ACTIVITY => Since pictures are not wanted in the copy, output only the rest of each record exactly.

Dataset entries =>
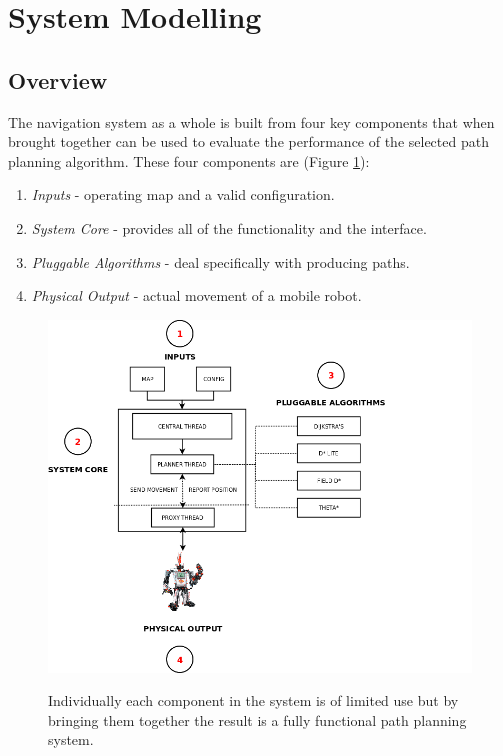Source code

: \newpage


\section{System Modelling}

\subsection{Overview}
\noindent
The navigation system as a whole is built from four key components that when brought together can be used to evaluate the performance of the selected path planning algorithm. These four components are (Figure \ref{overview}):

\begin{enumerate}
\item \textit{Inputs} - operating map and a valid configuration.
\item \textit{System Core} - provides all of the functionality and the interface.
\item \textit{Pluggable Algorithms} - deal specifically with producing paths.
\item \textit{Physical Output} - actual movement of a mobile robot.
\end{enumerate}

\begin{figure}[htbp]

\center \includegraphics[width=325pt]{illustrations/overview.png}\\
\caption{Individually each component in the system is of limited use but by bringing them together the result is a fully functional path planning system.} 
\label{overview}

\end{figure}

RESPONSE AREA =>
Source code

: \newpage


\section{System Modelling}

\subsection{Overview}
\noindent
The navigation system as a whole is built from four key components that when brought together can be used to evaluate the performance of the selected path planning algorithm. These four components are (Figure \ref{overview}):

\begin{enumerate}
\item \textit{Inputs} - operating map and a valid configuration.
\item \textit{System Core} - provides all of the functionality and the interface.
\item \textit{Pluggable Algorithms} - deal specifically with producing paths.
\item \textit{Physical Output} - actual movement of a mobile robot.
\end{enumerate}

\begin{figure}[htbp]

\center \includegraphics[width=325pt]{illustrations/overview.png}\\
\caption{Individually each component in the system is of limited use but by bringing them together the result is a fully functional path planning system.} 
\label{overview}

\end{figure}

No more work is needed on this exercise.